What Are Your Rights As A Nomadic Employee?
Digital nomads are making the world their oyster, and their workplace. According to MBO Partners’ State of Independence In America report, 4.8 million workers currently consider themselves digital nomads. Another 1.7 million aspire to be digital nomads one day. By 2035, that number will surpass 1 billion. Besides the adventure and financial freedom you can gain while traveling, working as a nomadic employee can also boost your productivity, personal wellbeing, and work-life balance. However, if you plan to work as a digital nomad or traveling freelancer, the rules of the workplace can be different. Whether you are classified as a self-employed contractor or a full-time employee, here is a quick guide to your rights as an employee on the go.
Your Tax Obligations In Your Country Of Origin And Travel
One of the trickiest parts of being a nomadic worker is clarifying your taxation earning when you are constantly traveling. Being on the move often means your place of earning shifts and therefore, the country where you are obligated to pay tax can also change according to local rules. This affects independent contractors who are responsible for paying their income tax. It can also impact employers if you are classified as an employee since they will be liable for taxes such as social security, income tax, or PAYE.
It is best to check the individual regulations of your country like the timeline for levying income tax or worker employee visa applications. For instance, in Estonia, there is now a Digital Nomad Visa which grants nomad workers permission to live and work in Estonia for up to 1 year as a remote worker. However, to be eligible to pay tax, you must be considered an Estonia Tax resident. Criteria for this include spending at least 183 days over 12 months in the country or having a place of residence in Estonia, according to the Estonian Income Tax Act. If you do not qualify as a tax resident in the country, your tax obligations include a 20 percent personal income tax charge.
Employer-Provided Benefits And Coverage
Your classification as a contractor or employee will determine your rights to employee benefits like a workplace pension and worker’s compensation. For some benefits like worker’s compensation, your business’ or employer’s location will impact your workers comp rates. For instance, in the state of Alaska, the highest workers’ comp rate is $15.85 per $100 in payroll. However, in Indiana, it is about half of that at $7.69 per $100 in payroll.
Most digital nomads tend to be self-employed or freelancers. This means you are responsible for health insurance, worker’s compensation, and a personal pension scheme. However, if you are classified as a full-time employee on the business payroll, then employers are legally obligated to provide you with a few standard employee benefits like worker’s compensation coverage and Social Security. Company policy and regulations of the country of incorporation also determine your rights to employee benefits.
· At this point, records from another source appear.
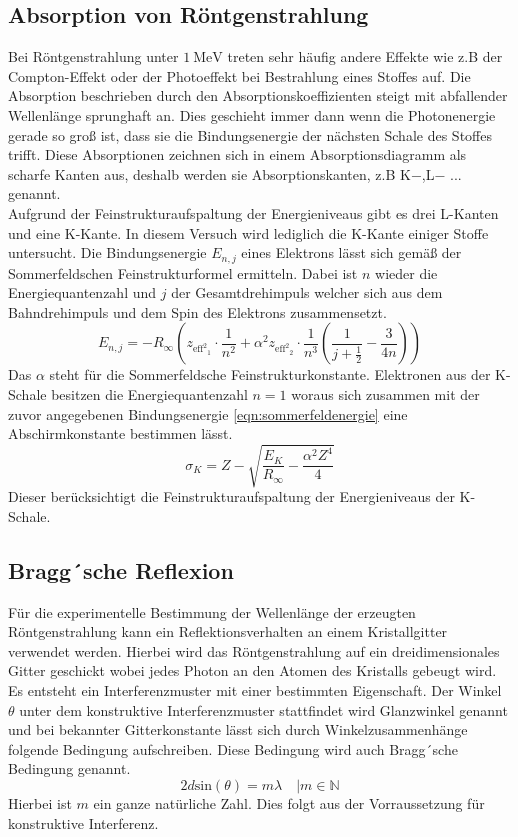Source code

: \subsection{Absorption von Röntgenstrahlung}
Bei Röntgenstrahlung unter $\SI{1}{\mega\electronvolt}$ treten sehr häufig andere Effekte wie z.B der Compton-Effekt oder der Photoeffekt bei Bestrahlung eines Stoffes auf.
Die Absorption beschrieben durch den Absorptionskoeffizienten steigt mit abfallender Wellenlänge sprunghaft an. Dies geschieht immer dann wenn die Photonenergie gerade so groß ist, 
dass sie die Bindungsenergie der nächsten Schale des Stoffes trifft.
Diese Absorptionen zeichnen sich in einem Absorptionsdiagramm als scharfe Kanten aus, deshalb werden sie Absorptionskanten, z.B K${-}$,L${-}$ ... genannt.
\\
Aufgrund der Feinstrukturaufspaltung der Energieniveaus gibt es drei L-Kanten und eine K-Kante. In diesem Versuch wird lediglich die K-Kante einiger Stoffe untersucht.
Die Bindungsenergie $E_{n,j}$ eines Elektrons lässt sich gemäß der Sommerfeldschen Feinstrukturformel ermitteln. Dabei ist $n$ wieder die Energiequantenzahl und $j$ der Gesamtdrehimpuls welcher sich aus dem Bahndrehimpuls und dem
Spin des Elektrons zusammensetzt.
\begin{equation}
\label{eqn:sommerfeldenergie}
E_{n,j} = -R_{\infty} \left(z_{{{\text{eff}}^{2}}_{1}} \cdot \frac{1}{n^{2}} + {\alpha}^{2} z_{{{\text{eff}}^{2}}_{2}} \cdot \frac{1}{n^{3}} \left( \frac{1}{j + \frac{1}{2}} - \frac{3}{4n}\right)  \right)
\end{equation}
Das $\alpha$ steht für die Sommerfeldsche Feinstrukturkonstante. Elektronen aus der K-Schale besitzen die Energiequantenzahl $n = 1$ woraus sich zusammen mit der zuvor angegebenen Bindungsenergie \ref{eqn:sommerfeldenergie} eine
Abschirmkonstante bestimmen lässt.
\begin{equation}
\sigma_{K} = Z - \sqrt{\frac{E_{K}}{R_{\infty}} - \frac{{\alpha}^{2}Z^{4}}{4}}
\end{equation}
Dieser berücksichtigt die Feinstrukturaufspaltung der Energieniveaus der K-Schale.

\subsection{Bragg´sche Reflexion}
Für die experimentelle Bestimmung der Wellenlänge der erzeugten Röntgenstrahlung kann ein Reflektionsverhalten an einem Kristallgitter verwendet werden.
Hierbei wird das Röntgenstrahlung auf ein dreidimensionales Gitter geschickt wobei jedes Photon an den Atomen des Kristalls gebeugt wird. Es entsteht ein Interferenzmuster mit einer bestimmten Eigenschaft.
Der Winkel $\theta$ unter dem konstruktive Interferenzmuster stattfindet wird Glanzwinkel genannt und bei bekannter Gitterkonstante lässt sich durch Winkelzusammenhänge folgende Bedingung aufschreiben.
Diese Bedingung wird auch Bragg´sche Bedingung genannt.
\begin{equation}
\nonumber
2 d \text{sin}(\theta) =  m \lambda \quad | m \in \mathbb{N}
\end{equation}
Hierbei ist $m$ ein ganze natürliche Zahl. Dies folgt aus der Vorraussetzung für konstruktive Interferenz.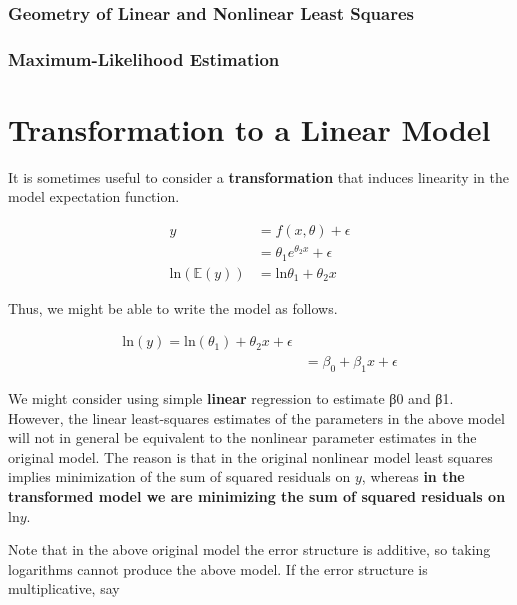 \documentclass[12pt]{article}
\begin{document}
\subsubsection*{Geometry of Linear and Nonlinear Least Squares}



\subsubsection*{Maximum-Likelihood Estimation}




\section{Transformation to a Linear Model}

It is sometimes useful to consider a \textbf{transformation} that induces linearity in the model expectation function. 


$$
\begin{aligned}
y &= f(x, \theta) + \epsilon \\
&= \theta_1 e^{\theta_2 x} + \epsilon \\[10pt]
\mathrm{ln}\left( \mathbb{E}(y) \right) &= \mathrm{ln} \theta_1 + \theta_2 x
\end{aligned}
$$

Thus, we might be able to write the model as follows.

$$
\begin{aligned}
\mathrm{ln}(y) = \mathrm{ln}(\theta_1) + \theta_2 x + \epsilon \\
&= \beta_0 + \beta_1 x + \epsilon
\end{aligned}
$$

We might consider using simple \textbf{linear} regression to estimate β0 and β1. However, the linear least-squares estimates of the parameters in the above model will not in general be equivalent to the nonlinear parameter estimates in the original model. The reason is that in the original nonlinear model least squares implies minimization of the sum of squared residuals on $y$, whereas \textbf{in the transformed model we are minimizing the sum of squared residuals on $\mathrm{ln} y$}.

Note that in the above original model the error structure is additive, so taking logarithms cannot produce the above model. If the error structure is multiplicative, say
\end{document}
The Presence Of Employee Discrimination And Equality
While you may think employee discrimination declines with out of office working arrangements, discrimination is still a challenge faced by the remote workforce, including nomadic workers. Even though you may be working as a remote worker, the federal and regional laws on employee discrimination remain in full effect. This means businesses are expected to make reasonable accommodations for special needs employees based on the Americans with Disabilities Act.
Finally, telecommuting employees (not freelancers or independent contractors) are also entitled to coverage under the Fair Labor Standards Act (FLSA). The FLSA dictates employee rights for minimum wages and overtime. According to the FSLA, employers are required to pay you at least the minimum wage and overtime if you work more than 40 hours in a week. For remote workers, your hours may be flexible but with the right time logging practices, your employer should be able to establish your hours worked. So even though you may be traveling while working and may not work the standard 9 to 5, you are still entitled to coverage under the wage and hours laws, including when it comes to overtime worked. Employers can utilize timekeeping tools for remote workers to accurately keep track of employee hours worked if there is no standardized clock-in system in place.
With more companies embracing the digital age and the innovation of technology, you no longer have to spend your workweek in an office. Finding out your rights as a nomad worker could be the first step towards exploring the world, and maintaining your dream career while doing it.